NavList:
A Community Devoted to the Preservation and Practice of Celestial Navigation and Other Methods of Traditional Wayfinding
From: Frank Reed
Date: 2023 Dec 28, 11:43 -0800
David McN, you wrote:
"Away from the textbook, great circle sailings happen very rarely. See the current Ocean Globe race gps tracking as an example. Across the Indian Ocean, only one yacht appeared to have followed a GC course to NZ, partly due to the need to stay north of virtual ice clearing marks. A passage needs to be very long to make the difference between GC and mercator meaningful. Weather conditions and other limits are usually the more important considerations."
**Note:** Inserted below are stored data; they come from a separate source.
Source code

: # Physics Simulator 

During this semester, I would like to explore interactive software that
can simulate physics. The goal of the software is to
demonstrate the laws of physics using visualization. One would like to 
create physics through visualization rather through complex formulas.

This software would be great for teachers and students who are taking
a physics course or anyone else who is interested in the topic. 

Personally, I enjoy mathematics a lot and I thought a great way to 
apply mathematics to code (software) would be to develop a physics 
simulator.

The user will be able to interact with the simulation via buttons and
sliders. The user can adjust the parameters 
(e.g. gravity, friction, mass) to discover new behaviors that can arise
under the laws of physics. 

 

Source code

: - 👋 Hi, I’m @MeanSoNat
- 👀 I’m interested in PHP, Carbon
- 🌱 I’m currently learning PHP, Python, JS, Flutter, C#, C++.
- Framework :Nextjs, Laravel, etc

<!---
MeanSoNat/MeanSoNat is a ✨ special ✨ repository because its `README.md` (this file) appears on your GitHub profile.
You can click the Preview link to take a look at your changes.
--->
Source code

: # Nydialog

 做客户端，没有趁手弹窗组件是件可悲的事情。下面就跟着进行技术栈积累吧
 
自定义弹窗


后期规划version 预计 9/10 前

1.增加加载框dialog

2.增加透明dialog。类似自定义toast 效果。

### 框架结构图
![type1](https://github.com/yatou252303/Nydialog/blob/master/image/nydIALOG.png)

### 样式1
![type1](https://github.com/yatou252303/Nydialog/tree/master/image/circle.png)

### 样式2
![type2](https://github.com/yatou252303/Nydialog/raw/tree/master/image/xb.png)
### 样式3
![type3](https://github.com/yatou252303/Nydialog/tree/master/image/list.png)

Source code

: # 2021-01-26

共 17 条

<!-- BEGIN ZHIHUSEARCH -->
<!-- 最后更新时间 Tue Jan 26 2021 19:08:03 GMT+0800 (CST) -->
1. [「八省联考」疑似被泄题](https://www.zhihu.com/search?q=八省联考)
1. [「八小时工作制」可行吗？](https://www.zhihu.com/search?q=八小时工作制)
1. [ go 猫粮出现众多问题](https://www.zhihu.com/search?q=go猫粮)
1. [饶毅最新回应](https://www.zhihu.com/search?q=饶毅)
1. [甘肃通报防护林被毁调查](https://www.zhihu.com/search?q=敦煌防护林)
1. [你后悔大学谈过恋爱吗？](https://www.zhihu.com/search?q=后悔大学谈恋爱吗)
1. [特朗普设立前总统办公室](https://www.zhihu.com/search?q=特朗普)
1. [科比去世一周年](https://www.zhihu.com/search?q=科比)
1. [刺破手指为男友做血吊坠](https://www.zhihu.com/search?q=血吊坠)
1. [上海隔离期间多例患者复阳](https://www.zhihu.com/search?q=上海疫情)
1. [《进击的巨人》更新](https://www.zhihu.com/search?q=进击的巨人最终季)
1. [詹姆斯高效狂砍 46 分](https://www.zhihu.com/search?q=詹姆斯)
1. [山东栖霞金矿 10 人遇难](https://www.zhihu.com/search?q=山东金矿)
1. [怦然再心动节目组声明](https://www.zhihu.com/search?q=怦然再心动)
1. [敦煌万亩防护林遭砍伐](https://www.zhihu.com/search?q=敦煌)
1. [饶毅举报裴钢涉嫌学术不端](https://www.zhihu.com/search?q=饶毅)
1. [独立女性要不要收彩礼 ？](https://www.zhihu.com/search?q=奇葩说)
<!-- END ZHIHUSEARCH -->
Exactly. Minimum distance is an interesting benchmark, but fuel economy and voyage duration are far more important. And as you say, it takes a very long voyage to make a difference. The textbook case (actually very common in textbooks since so many were written c.1980 when corporate Japan was seen as the future competitor) is Yokohama to Oakland. That's a nice long one where the "straight across the chart" track is definitely longer in miles, and also where there are no significant landmasses to reduce our options.
You added:
"However, it can still be useful to have a reasonably accurate knowledge of a GC route, not to steer one's own passage but rather to know where the shipping lanes are. The ships will follow GC courses where possible and if shipping is forced to travel further distances across oceans to avoid the Red Sea, this knowledge will become more important for sailors."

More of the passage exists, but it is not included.